@copymama: Welcome to parenthood: where the laundry basket is always full and the threats are always empty.
@copymama: 9yo: What age do kids go to normal jail?
Me: I’m not sure, I guess 18?
@copymama: My kids as adults explaining my disappearance: 20 years ago she said if we didn't hurry up she'd leave without us, & we never saw her again.
@copymama: Got a text from an unknown number that said “I’m on my way,” so I'm tweeting this from the closet.
@copymama: “Wait, the video is almost over!” - any kid with 17 minutes left on their video
@copymama: Me: Get off the iPad and play with your new gifts.
9yo: Ok, can you help me set up this microscope? Do we have vinegar and distilled water for this craft set? How does this weaving loom work?
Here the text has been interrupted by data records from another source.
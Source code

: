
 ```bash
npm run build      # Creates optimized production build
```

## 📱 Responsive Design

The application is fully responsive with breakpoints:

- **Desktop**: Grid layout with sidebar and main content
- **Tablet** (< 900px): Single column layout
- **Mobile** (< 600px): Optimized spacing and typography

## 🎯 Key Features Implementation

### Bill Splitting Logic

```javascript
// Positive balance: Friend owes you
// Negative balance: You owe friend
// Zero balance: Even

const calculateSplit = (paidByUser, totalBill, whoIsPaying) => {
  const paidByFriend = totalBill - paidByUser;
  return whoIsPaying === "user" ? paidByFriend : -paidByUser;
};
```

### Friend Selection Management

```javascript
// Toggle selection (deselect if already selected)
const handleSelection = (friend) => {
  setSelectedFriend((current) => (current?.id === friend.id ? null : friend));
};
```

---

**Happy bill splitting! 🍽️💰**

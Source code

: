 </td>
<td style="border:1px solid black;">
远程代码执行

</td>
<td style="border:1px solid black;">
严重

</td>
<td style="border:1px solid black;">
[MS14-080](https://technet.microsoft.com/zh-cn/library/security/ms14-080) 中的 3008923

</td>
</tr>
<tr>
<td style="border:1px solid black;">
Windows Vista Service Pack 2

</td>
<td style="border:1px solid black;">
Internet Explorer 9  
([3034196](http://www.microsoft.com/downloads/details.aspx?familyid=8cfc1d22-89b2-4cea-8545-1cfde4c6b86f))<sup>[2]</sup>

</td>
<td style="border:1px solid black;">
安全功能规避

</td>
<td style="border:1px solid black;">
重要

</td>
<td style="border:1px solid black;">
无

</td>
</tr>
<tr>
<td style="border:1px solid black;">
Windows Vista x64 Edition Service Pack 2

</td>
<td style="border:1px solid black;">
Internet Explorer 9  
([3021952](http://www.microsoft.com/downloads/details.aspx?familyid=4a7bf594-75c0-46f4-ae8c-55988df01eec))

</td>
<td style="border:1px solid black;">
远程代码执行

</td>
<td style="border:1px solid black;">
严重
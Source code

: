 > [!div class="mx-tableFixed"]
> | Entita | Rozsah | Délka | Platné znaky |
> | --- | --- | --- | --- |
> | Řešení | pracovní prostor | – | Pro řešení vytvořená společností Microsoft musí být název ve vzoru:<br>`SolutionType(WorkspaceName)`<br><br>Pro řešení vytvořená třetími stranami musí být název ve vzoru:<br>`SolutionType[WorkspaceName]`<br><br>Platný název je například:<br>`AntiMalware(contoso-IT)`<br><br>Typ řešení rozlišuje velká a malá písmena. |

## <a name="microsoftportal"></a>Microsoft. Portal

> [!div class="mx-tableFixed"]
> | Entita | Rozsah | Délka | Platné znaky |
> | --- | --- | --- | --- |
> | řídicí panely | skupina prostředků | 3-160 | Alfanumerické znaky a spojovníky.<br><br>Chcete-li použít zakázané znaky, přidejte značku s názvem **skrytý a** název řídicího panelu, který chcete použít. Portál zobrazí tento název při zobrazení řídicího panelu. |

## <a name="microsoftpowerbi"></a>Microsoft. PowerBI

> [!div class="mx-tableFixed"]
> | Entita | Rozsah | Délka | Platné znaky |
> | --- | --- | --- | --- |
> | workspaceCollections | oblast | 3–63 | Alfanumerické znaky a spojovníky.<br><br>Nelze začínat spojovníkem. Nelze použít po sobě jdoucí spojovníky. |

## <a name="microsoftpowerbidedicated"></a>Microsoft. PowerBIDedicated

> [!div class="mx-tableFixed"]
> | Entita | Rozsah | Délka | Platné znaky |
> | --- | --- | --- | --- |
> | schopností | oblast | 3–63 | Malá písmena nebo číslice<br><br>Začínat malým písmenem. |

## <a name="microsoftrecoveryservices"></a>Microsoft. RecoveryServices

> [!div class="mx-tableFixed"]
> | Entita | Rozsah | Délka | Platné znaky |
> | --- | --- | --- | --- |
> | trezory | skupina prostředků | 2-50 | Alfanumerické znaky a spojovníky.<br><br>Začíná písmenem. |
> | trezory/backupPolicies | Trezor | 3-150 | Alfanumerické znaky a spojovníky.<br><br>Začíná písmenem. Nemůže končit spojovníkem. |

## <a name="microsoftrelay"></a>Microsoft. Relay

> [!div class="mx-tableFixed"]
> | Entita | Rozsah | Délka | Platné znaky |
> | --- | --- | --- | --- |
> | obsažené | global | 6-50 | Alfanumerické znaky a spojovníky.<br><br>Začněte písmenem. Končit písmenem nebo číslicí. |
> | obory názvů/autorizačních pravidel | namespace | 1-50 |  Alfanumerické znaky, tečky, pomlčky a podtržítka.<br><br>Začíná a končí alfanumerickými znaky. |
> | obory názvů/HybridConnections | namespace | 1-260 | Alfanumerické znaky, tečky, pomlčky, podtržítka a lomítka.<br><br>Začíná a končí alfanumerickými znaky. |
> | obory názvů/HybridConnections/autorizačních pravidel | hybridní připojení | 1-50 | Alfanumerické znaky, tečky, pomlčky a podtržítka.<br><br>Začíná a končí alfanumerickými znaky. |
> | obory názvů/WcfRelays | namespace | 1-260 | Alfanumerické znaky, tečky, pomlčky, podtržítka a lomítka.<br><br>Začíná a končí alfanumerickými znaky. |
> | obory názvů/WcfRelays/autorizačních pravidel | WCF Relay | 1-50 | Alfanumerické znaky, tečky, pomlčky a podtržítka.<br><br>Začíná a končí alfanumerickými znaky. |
Can you do a mad lib with me?
Me: Go play the iPad.
@copymama: My husband is obsessed with keeping our new car in pristine condition, so I carry a little vial of glitter with me at all times in case he pisses me off.
@copymama: Kids save all their deepest questions about the universe for when you’re singing along to a really good song in the car.
@copymama: My 5yo just came out of bed saying she yawned so hard her blankets came off, and honestly that’s like, groundbreaking work in the bedtime excuses field.